TASK DESCRIPTION
Your answer must contain each line of the listing in which "main" appears, copied in full.
THE DATA: Begin
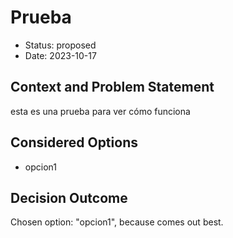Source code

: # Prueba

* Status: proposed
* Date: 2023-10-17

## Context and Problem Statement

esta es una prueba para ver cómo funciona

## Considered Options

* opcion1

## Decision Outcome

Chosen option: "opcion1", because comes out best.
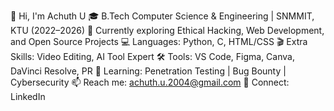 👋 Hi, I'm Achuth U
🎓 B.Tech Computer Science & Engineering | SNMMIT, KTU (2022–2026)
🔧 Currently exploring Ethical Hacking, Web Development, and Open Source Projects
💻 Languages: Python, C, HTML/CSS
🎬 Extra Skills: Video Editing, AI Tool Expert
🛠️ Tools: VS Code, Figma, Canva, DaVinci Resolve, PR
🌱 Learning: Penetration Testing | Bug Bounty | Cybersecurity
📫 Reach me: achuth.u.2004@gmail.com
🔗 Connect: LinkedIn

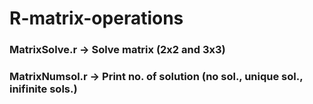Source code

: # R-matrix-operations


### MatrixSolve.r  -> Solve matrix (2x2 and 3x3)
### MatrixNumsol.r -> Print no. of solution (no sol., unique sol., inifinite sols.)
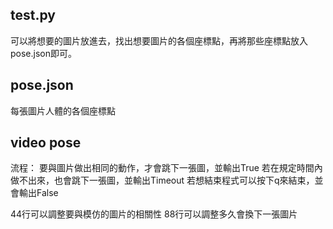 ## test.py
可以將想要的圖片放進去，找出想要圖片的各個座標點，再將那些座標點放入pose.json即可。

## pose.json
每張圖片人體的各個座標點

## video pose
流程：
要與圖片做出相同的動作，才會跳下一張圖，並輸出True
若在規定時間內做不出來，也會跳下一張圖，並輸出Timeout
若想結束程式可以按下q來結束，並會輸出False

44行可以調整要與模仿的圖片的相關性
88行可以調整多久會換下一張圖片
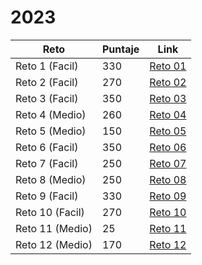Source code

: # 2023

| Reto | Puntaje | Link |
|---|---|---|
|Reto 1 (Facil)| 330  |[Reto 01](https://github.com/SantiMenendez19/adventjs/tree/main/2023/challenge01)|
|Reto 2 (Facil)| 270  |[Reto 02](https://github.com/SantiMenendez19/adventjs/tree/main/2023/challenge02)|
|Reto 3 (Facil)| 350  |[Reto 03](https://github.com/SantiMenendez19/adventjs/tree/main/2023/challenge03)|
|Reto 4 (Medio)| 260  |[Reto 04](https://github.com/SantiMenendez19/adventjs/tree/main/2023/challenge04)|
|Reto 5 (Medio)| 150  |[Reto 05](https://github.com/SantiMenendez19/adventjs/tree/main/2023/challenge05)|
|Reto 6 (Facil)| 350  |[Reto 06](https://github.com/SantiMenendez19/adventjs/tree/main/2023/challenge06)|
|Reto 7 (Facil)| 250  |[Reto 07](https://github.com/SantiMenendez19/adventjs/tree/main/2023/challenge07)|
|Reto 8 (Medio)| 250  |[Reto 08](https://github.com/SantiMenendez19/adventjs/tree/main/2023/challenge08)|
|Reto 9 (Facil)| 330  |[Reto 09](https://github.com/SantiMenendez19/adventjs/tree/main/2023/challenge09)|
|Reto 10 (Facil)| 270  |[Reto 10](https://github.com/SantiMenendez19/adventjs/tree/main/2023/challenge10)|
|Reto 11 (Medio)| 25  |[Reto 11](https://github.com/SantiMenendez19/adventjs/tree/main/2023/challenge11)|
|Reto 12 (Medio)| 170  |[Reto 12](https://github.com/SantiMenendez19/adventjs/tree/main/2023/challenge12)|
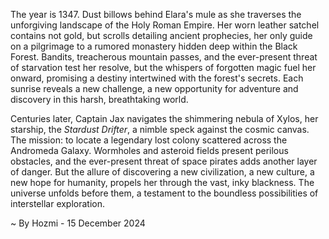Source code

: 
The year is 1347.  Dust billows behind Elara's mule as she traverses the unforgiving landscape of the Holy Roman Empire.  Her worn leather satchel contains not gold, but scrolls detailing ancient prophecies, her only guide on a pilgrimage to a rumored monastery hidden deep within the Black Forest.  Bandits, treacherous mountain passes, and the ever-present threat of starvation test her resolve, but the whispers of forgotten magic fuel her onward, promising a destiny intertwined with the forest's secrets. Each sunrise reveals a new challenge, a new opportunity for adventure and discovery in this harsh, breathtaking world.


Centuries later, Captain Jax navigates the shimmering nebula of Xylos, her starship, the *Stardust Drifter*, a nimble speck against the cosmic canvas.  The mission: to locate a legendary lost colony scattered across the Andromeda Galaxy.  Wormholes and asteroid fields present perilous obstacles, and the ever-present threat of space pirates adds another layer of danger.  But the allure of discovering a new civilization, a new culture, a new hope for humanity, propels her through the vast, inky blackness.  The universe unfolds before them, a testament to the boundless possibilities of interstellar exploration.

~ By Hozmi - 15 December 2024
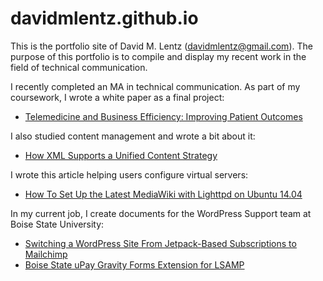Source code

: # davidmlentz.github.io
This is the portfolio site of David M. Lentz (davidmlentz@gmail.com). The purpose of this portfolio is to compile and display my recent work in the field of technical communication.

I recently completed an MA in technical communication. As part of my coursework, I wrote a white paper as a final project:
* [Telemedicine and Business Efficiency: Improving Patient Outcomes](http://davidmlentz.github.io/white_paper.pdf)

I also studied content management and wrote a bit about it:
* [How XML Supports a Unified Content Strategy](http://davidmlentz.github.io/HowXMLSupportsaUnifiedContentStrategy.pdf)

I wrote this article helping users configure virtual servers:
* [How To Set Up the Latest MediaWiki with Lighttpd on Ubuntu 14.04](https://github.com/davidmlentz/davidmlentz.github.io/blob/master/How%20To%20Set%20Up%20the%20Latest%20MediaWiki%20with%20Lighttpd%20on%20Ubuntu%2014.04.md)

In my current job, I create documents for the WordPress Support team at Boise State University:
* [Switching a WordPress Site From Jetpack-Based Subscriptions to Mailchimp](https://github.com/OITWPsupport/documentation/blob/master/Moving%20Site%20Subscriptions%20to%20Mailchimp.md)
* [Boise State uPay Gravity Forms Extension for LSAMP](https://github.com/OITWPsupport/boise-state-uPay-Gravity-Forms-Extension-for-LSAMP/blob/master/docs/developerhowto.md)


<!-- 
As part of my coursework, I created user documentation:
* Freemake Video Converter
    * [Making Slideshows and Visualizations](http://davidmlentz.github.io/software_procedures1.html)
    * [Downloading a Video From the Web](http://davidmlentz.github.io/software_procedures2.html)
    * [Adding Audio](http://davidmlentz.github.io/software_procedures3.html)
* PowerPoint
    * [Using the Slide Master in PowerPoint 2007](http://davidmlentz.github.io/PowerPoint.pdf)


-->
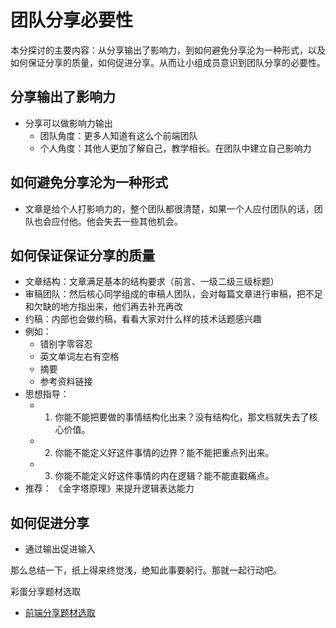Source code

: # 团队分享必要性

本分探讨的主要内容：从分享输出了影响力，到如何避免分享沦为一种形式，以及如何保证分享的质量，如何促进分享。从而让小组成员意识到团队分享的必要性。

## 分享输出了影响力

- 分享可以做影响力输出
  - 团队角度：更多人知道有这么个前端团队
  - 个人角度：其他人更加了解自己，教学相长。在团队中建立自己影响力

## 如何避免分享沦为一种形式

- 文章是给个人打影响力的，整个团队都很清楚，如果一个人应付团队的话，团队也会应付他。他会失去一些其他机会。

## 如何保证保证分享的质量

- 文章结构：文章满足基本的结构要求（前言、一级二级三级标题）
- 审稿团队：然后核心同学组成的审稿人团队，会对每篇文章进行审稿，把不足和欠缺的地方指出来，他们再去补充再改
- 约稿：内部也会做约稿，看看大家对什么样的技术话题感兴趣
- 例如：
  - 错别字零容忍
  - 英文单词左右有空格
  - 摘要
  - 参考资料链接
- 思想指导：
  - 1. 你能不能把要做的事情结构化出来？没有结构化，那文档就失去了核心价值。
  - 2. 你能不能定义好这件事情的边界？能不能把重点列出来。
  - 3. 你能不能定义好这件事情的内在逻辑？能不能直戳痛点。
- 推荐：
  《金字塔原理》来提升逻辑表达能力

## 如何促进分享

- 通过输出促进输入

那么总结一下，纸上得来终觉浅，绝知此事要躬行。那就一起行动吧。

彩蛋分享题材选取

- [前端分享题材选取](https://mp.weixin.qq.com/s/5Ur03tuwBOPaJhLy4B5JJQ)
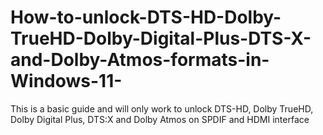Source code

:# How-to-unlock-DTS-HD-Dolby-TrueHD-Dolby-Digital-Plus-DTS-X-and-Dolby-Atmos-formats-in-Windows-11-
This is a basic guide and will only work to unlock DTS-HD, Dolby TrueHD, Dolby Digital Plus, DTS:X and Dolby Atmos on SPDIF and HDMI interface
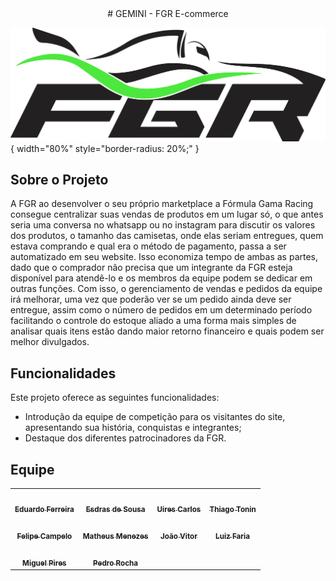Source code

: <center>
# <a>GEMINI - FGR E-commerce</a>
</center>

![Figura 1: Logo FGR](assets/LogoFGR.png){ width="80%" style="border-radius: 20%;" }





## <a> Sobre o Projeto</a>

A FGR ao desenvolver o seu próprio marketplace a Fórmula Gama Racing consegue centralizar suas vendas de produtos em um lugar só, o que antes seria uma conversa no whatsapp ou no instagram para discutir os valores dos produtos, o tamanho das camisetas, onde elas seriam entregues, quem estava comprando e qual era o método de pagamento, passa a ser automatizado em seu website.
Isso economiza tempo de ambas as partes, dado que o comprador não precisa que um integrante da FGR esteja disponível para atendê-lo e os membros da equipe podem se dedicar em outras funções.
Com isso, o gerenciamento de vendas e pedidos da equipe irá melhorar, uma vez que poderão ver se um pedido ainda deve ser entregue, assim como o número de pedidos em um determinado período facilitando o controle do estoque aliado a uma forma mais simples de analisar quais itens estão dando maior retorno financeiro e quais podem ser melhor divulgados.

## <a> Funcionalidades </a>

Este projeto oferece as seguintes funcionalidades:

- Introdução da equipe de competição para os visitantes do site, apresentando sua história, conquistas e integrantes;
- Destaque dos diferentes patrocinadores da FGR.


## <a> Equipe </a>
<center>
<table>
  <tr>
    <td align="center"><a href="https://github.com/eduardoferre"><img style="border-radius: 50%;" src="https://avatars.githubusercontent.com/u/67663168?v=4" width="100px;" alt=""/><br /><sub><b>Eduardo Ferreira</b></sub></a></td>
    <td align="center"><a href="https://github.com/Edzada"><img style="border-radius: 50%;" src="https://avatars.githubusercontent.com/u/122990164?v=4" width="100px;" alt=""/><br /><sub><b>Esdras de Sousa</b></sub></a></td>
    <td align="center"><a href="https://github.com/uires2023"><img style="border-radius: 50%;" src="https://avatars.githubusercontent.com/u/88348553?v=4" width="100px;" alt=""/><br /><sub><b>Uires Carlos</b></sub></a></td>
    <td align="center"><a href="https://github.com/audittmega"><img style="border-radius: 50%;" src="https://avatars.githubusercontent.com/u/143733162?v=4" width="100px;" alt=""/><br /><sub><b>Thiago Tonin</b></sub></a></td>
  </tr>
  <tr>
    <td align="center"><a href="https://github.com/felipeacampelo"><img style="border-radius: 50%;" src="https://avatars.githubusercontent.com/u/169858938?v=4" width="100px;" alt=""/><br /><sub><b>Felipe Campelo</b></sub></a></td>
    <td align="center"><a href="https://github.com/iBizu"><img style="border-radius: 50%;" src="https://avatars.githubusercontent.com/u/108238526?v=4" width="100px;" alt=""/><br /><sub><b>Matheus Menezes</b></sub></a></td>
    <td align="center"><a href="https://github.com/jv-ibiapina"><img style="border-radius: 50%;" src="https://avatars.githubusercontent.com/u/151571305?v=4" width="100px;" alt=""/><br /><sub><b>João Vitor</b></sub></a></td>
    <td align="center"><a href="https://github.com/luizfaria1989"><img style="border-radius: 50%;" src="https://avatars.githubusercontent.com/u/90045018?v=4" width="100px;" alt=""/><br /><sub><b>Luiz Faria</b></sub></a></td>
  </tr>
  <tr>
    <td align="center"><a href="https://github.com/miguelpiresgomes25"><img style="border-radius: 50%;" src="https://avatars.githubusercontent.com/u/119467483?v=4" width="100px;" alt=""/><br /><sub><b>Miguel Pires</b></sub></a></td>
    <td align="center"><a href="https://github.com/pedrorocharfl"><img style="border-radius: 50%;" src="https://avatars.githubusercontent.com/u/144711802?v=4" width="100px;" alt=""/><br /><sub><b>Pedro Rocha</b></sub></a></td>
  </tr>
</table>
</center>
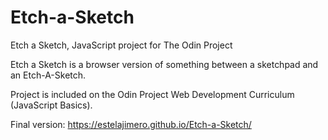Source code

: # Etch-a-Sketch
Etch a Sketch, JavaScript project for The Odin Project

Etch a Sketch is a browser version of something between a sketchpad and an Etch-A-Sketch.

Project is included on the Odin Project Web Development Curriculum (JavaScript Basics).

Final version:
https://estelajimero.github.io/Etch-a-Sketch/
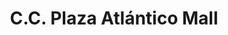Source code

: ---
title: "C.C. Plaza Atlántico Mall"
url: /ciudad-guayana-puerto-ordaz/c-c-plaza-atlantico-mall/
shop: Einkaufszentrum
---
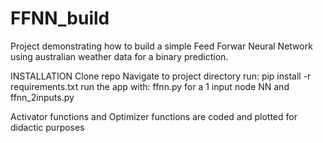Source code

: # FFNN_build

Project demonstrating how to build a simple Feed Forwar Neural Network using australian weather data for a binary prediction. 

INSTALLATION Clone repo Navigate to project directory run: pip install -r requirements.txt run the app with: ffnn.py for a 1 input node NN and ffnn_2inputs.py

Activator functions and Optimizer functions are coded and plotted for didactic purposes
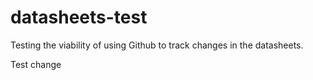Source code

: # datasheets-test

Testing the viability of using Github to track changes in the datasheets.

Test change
THE DATA: End
EXERCISE RESPONSE
|Reto 1 (Facil)| 330  |[Reto 01](https://github.com/SantiMenendez19/adventjs/tree/main/2023/challenge01)|
|Reto 2 (Facil)| 270  |[Reto 02](https://github.com/SantiMenendez19/adventjs/tree/main/2023/challenge02)|
|Reto 3 (Facil)| 350  |[Reto 03](https://github.com/SantiMenendez19/adventjs/tree/main/2023/challenge03)|
|Reto 4 (Medio)| 260  |[Reto 04](https://github.com/SantiMenendez19/adventjs/tree/main/2023/challenge04)|
|Reto 5 (Medio)| 150  |[Reto 05](https://github.com/SantiMenendez19/adventjs/tree/main/2023/challenge05)|
|Reto 6 (Facil)| 350  |[Reto 06](https://github.com/SantiMenendez19/adventjs/tree/main/2023/challenge06)|
|Reto 7 (Facil)| 250  |[Reto 07](https://github.com/SantiMenendez19/adventjs/tree/main/2023/challenge07)|
|Reto 8 (Medio)| 250  |[Reto 08](https://github.com/SantiMenendez19/adventjs/tree/main/2023/challenge08)|
|Reto 9 (Facil)| 330  |[Reto 09](https://github.com/SantiMenendez19/adventjs/tree/main/2023/challenge09)|
|Reto 10 (Facil)| 270  |[Reto 10](https://github.com/SantiMenendez19/adventjs/tree/main/2023/challenge10)|
|Reto 11 (Medio)| 25  |[Reto 11](https://github.com/SantiMenendez19/adventjs/tree/main/2023/challenge11)|
|Reto 12 (Medio)| 170  |[Reto 12](https://github.com/SantiMenendez19/adventjs/tree/main/2023/challenge12)|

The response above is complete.